If a line in the entries below includes "talado", pick it out and copy it.

*****

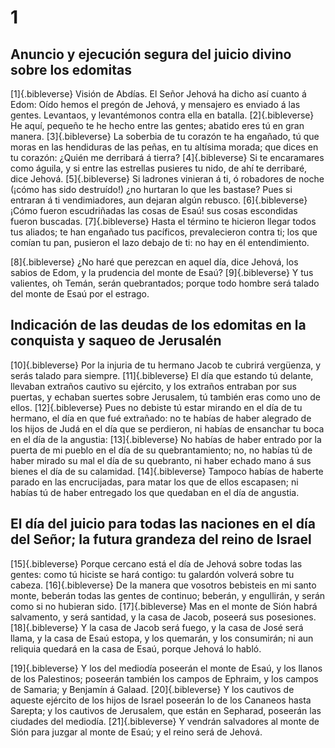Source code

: # 1 
## Anuncio y ejecución segura del juicio divino sobre los edomitas
[1]{.bibleverse} Visión de Abdías. El Señor Jehová ha dicho así cuanto á Edom: Oído hemos el pregón de Jehová, y mensajero es enviado á las gentes. Levantaos, y levantémonos contra ella en batalla. 
[2]{.bibleverse} He aquí, pequeño te he hecho entre las gentes; abatido eres tú en gran manera. 
[3]{.bibleverse} La soberbia de tu corazón te ha engañado, tú que moras en las hendiduras de las peñas, en tu altísima morada; que dices en tu corazón: ¿Quién me derribará á tierra? 
[4]{.bibleverse} Si te encaramares como águila, y si entre las estrellas pusieres tu nido, de ahí te derribaré, dice Jehová. 
[5]{.bibleverse} Si ladrones vinieran á ti, ó robadores de noche (¡cómo has sido destruído!) ¿no hurtaran lo que les bastase? Pues si entraran á ti vendimiadores, aun dejaran algún rebusco. 
[6]{.bibleverse} ¡Cómo fueron escudriñadas las cosas de Esaú! sus cosas escondidas fueron buscadas. 
[7]{.bibleverse} Hasta el término te hicieron llegar todos tus aliados; te han engañado tus pacíficos, prevalecieron contra ti; los que comían tu pan, pusieron el lazo debajo de ti: no hay en él entendimiento.

 
[8]{.bibleverse} ¿No haré que perezcan en aquel día, dice Jehová, los sabios de Edom, y la prudencia del monte de Esaú? 
[9]{.bibleverse} Y tus valientes, oh Temán, serán quebrantados; porque todo hombre será talado del monte de Esaú por el estrago.

## Indicación de las deudas de los edomitas en la conquista y saqueo de Jerusalén
 
[10]{.bibleverse} Por la injuria de tu hermano Jacob te cubrirá vergüenza, y serás talado para siempre. 
[11]{.bibleverse} El día que estando tú delante, llevaban extraños cautivo su ejército, y los extraños entraban por sus puertas, y echaban suertes sobre Jerusalem, tú también eras como uno de ellos. 
[12]{.bibleverse} Pues no debiste tú estar mirando en el día de tu hermano, el día en que fué extrañado: no te habías de haber alegrado de los hijos de Judá en el día que se perdieron, ni habías de ensanchar tu boca en el día de la angustia: 
[13]{.bibleverse} No habías de haber entrado por la puerta de mi pueblo en el día de su quebrantamiento; no, no habías tú de haber mirado su mal el día de su quebranto, ni haber echado mano á sus bienes el día de su calamidad. 
[14]{.bibleverse} Tampoco habías de haberte parado en las encrucijadas, para matar los que de ellos escapasen; ni habías tú de haber entregado los que quedaban en el día de angustia.

## El día del juicio para todas las naciones en el día del Señor; la futura grandeza del reino de Israel
 
[15]{.bibleverse} Porque cercano está el día de Jehová sobre todas las gentes: como tú hiciste se hará contigo: tu galardón volverá sobre tu cabeza. 
[16]{.bibleverse} De la manera que vosotros bebisteis en mi santo monte, beberán todas las gentes de continuo; beberán, y engullirán, y serán como si no hubieran sido. 
[17]{.bibleverse} Mas en el monte de Sión habrá salvamento, y será santidad, y la casa de Jacob, poseerá sus posesiones. 
[18]{.bibleverse} Y la casa de Jacob será fuego, y la casa de José será llama, y la casa de Esaú estopa, y los quemarán, y los consumirán; ni aun reliquia quedará en la casa de Esaú, porque Jehová lo habló.

 
[19]{.bibleverse} Y los del mediodía poseerán el monte de Esaú, y los llanos de los Palestinos; poseerán también los campos de Ephraim, y los campos de Samaria; y Benjamín á Galaad. 
[20]{.bibleverse} Y los cautivos de aqueste ejército de los hijos de Israel poseerán lo de los Cananeos hasta Sarepta; y los cautivos de Jerusalem, que están en Sepharad, poseerán las ciudades del mediodía. 
[21]{.bibleverse} Y vendrán salvadores al monte de Sión para juzgar al monte de Esaú; y el reino será de Jehová. 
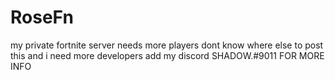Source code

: # RoseFn
my private fortnite server needs more  players dont know where else to post this and i need more developers
add my discord SHADOW.#9011      FOR MORE INFO
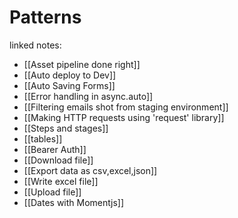 # Patterns

linked notes: 

- [[Asset pipeline done right]]
- [[Auto deploy to Dev]]
- [[Auto Saving Forms]]
- [[Error handling in async.auto]]
- [[Filtering emails shot from staging environment]]
- [[Making HTTP requests using 'request' library]]
- [[Steps and stages]]
- [[tables]]
- [[Bearer Auth]]
- [[Download file]]
- [[Export data as csv,excel,json]]
- [[Write excel file]]
- [[Upload file]]
- [[Dates with Momentjs]]
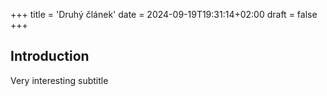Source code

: +++
title = 'Druhý článek'
date = 2024-09-19T19:31:14+02:00
draft = false
+++
## Introduction

Very interesting subtitle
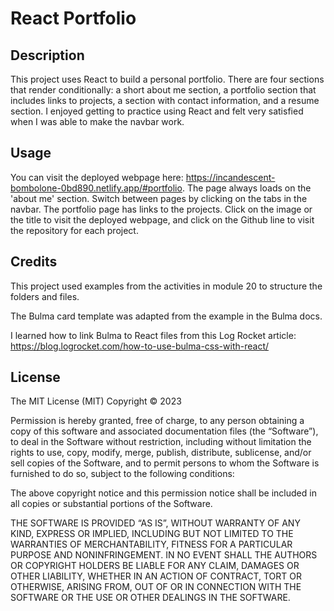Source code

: # React Portfolio
## Description
This project uses React to build a personal portfolio. There are four sections that render conditionally: a short about me section, a portfolio section that includes links to projects, a section with contact information, and a resume section. I enjoyed getting to practice using React and felt very satisfied when I was able to make the navbar work. 

## Usage
You can visit the deployed webpage here: https://incandescent-bombolone-0bd890.netlify.app/#portfolio. The page always loads on the 'about me' section. Switch between pages by clicking on the tabs in the navbar. The portfolio page has links to the projects. Click on the image or the title to visit the deployed webpage, and click on the Github line to visit the repository for each project.

## Credits
This project used examples from the activities in module 20 to structure the folders and files.

The Bulma card template was adapted from the example in the Bulma docs.

I learned how to link Bulma to React files from this Log Rocket article: https://blog.logrocket.com/how-to-use-bulma-css-with-react/

## License
The MIT License (MIT)
Copyright © 2023

Permission is hereby granted, free of charge, to any person obtaining a copy of this software and associated documentation files (the “Software”), to deal in the Software without restriction, including without limitation the rights to use, copy, modify, merge, publish, distribute, sublicense, and/or sell copies of the Software, and to permit persons to whom the Software is furnished to do so, subject to the following conditions:

The above copyright notice and this permission notice shall be included in all copies or substantial portions of the Software.

THE SOFTWARE IS PROVIDED “AS IS”, WITHOUT WARRANTY OF ANY KIND, EXPRESS OR IMPLIED, INCLUDING BUT NOT LIMITED TO THE WARRANTIES OF MERCHANTABILITY, FITNESS FOR A PARTICULAR PURPOSE AND NONINFRINGEMENT. IN NO EVENT SHALL THE AUTHORS OR COPYRIGHT HOLDERS BE LIABLE FOR ANY CLAIM, DAMAGES OR OTHER LIABILITY, WHETHER IN AN ACTION OF CONTRACT, TORT OR OTHERWISE, ARISING FROM, OUT OF OR IN CONNECTION WITH THE SOFTWARE OR THE USE OR OTHER DEALINGS IN THE SOFTWARE.
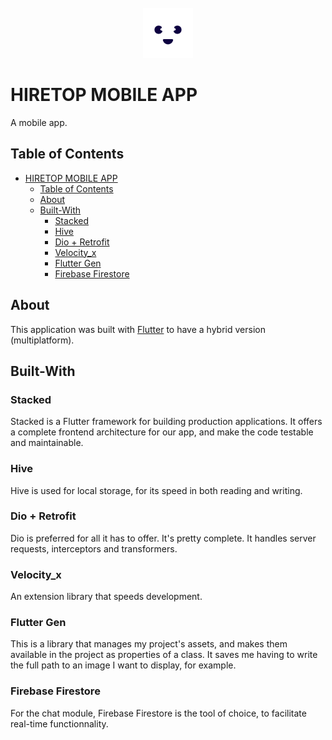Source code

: <br />
<div  align="center">
  <a  href="https://github.com/othneildrew/Best-README-Template">
    <img  src="assets/svg/logo.svg"  alt="Logo"  width="80"  height="80">
  </a>
</div>

# HIRETOP MOBILE APP

A mobile app.


## Table of Contents

- [HIRETOP MOBILE APP](#hiretop-mobile-app)
  - [Table of Contents](#table-of-contents)
  - [About](#about)
  - [Built-With](#built-with)
    - [Stacked](#stacked)
    - [Hive](#hive)
    - [Dio + Retrofit](#dio--retrofit)
    - [Velocity\_x](#velocity_x)
    - [Flutter Gen](#flutter-gen)
    - [Firebase Firestore](#firebase-firestore)



## About

This application was built with [Flutter](https://flutter.dev) to have a hybrid version (multiplatform).

## Built-With

### Stacked
Stacked is a Flutter framework for building production applications. It offers a complete frontend
architecture for our app, and make the code testable and maintainable.

### Hive
Hive is used for local storage, for its speed in both reading and writing.


### Dio + Retrofit
Dio is preferred for all it has to offer. It's pretty complete. It handles server requests, interceptors and transformers.


### Velocity_x
An extension library that speeds development.

### Flutter Gen
This is a library that manages my project's assets, and makes them available in the project as properties of a class. It saves me having to write the full path to an image I want to display, for example.

### Firebase Firestore
For the chat module, Firebase Firestore is the tool of choice, to facilitate real-time functionnality.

*****

**SOLUTION FOR THIS EXERCISE:**
[9]{.bibleverse} Y tus valientes, oh Temán, serán quebrantados; porque todo hombre será talado del monte de Esaú por el estrago.
[10]{.bibleverse} Por la injuria de tu hermano Jacob te cubrirá vergüenza, y serás talado para siempre. 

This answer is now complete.